**Directions for this task:** Look through the lines below and extract each one that contains "target".

[Plain-text document sources]
-------

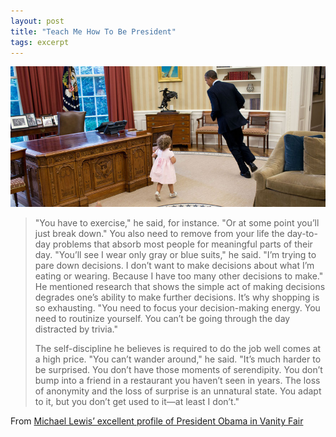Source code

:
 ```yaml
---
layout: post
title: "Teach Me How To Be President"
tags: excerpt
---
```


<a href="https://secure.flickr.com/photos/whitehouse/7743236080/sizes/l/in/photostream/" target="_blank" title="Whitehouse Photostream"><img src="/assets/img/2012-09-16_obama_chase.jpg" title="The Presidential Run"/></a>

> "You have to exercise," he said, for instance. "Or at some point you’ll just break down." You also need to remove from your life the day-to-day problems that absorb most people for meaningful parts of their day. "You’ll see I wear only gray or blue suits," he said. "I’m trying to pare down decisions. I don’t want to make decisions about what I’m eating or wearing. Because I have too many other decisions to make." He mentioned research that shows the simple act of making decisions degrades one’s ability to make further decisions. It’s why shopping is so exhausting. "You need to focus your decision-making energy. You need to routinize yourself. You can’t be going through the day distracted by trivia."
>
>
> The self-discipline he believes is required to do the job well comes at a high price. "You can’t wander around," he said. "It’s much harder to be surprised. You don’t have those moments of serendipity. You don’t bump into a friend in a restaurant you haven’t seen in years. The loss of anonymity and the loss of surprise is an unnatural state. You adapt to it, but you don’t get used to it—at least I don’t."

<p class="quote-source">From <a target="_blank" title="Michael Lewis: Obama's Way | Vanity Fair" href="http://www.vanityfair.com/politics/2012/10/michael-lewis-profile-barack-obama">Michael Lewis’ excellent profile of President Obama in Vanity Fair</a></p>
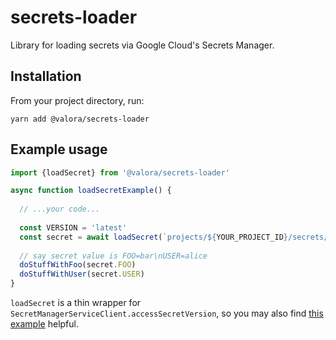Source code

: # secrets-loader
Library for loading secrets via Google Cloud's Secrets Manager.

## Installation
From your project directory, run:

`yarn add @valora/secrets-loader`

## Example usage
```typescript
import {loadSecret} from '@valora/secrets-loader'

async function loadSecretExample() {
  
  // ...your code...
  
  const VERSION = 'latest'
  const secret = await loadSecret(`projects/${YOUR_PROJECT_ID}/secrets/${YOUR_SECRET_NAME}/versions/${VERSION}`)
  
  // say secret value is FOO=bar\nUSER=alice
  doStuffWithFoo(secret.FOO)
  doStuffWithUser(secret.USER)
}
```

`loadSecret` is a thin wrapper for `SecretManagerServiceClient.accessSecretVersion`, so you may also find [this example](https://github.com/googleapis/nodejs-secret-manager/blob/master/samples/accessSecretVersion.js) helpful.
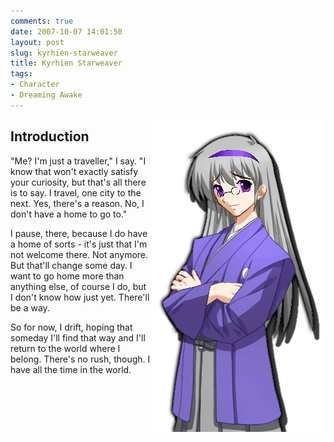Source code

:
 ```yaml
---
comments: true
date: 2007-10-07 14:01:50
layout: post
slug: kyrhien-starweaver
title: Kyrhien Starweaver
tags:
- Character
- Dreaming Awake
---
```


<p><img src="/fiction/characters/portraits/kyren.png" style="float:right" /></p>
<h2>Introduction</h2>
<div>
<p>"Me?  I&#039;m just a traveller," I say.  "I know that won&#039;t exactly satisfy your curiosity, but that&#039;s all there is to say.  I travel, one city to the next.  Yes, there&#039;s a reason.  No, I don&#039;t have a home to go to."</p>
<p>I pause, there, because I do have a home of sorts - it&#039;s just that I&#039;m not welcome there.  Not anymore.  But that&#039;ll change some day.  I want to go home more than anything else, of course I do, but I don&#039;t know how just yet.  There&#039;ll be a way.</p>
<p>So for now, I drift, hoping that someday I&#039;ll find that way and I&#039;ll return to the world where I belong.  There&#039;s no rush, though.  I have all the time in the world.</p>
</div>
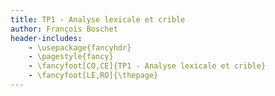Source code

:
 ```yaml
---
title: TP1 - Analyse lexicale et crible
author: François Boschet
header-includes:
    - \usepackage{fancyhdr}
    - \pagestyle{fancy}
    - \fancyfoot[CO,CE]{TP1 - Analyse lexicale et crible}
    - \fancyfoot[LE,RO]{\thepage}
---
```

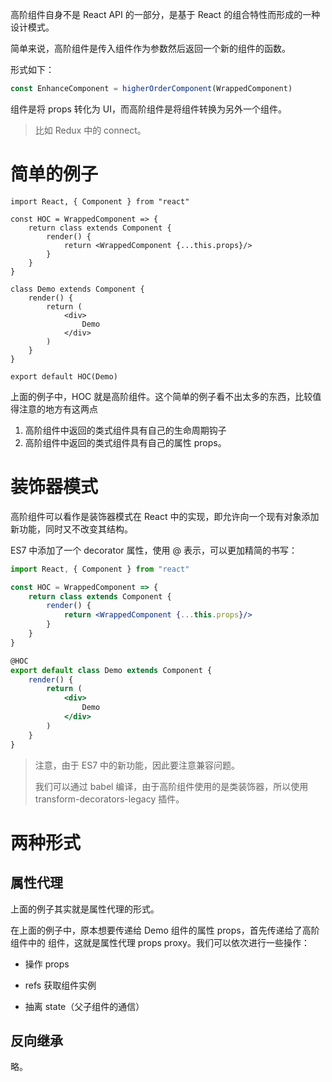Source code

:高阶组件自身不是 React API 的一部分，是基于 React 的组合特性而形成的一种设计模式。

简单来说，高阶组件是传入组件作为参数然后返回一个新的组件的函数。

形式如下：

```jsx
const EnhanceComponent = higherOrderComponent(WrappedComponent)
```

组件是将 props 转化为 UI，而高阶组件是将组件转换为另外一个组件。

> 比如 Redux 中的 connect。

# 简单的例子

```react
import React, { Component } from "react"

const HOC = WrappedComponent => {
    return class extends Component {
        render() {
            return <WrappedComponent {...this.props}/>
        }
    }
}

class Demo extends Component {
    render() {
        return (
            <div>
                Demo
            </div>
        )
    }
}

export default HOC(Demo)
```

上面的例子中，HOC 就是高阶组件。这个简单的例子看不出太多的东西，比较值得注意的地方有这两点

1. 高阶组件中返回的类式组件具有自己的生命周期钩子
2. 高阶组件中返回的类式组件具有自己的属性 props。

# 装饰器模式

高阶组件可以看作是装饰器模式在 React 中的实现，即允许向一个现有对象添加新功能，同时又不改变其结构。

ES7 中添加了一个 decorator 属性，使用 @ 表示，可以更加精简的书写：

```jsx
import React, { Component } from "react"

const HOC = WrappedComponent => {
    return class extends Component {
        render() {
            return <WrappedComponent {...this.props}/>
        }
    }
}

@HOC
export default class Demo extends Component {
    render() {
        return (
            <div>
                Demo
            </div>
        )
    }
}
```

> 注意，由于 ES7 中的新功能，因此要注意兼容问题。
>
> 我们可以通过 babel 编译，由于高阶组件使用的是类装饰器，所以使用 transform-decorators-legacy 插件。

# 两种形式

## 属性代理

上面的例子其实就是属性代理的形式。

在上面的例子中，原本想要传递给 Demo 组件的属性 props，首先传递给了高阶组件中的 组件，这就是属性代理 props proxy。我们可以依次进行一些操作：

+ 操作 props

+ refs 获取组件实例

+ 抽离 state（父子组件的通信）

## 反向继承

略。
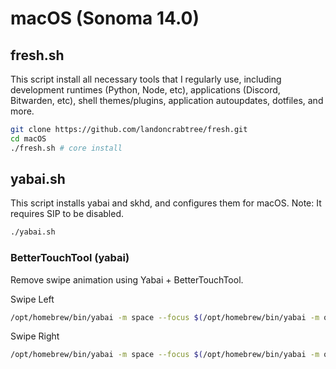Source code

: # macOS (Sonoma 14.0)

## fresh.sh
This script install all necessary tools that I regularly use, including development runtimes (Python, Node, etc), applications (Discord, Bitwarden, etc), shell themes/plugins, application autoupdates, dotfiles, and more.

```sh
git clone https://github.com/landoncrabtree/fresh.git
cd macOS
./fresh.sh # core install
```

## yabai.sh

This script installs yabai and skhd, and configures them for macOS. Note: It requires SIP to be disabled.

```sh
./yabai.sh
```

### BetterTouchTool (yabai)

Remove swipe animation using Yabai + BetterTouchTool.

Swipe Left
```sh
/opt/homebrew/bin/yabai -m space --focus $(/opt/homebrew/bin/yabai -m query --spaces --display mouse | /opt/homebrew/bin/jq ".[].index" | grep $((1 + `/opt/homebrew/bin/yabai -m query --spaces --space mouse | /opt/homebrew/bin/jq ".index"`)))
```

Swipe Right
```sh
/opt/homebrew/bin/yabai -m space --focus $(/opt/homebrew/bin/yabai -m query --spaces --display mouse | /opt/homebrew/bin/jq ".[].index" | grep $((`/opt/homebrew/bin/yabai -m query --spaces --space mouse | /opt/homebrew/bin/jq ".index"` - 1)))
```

-------

**The answer:**
<a href="https://secure.flickr.com/photos/whitehouse/7743236080/sizes/l/in/photostream/" target="_blank" title="Whitehouse Photostream"><img src="/assets/img/2012-09-16_obama_chase.jpg" title="The Presidential Run"/></a>
<p class="quote-source">From <a target="_blank" title="Michael Lewis: Obama's Way | Vanity Fair" href="http://www.vanityfair.com/politics/2012/10/michael-lewis-profile-barack-obama">Michael Lewis’ excellent profile of President Obama in Vanity Fair</a></p>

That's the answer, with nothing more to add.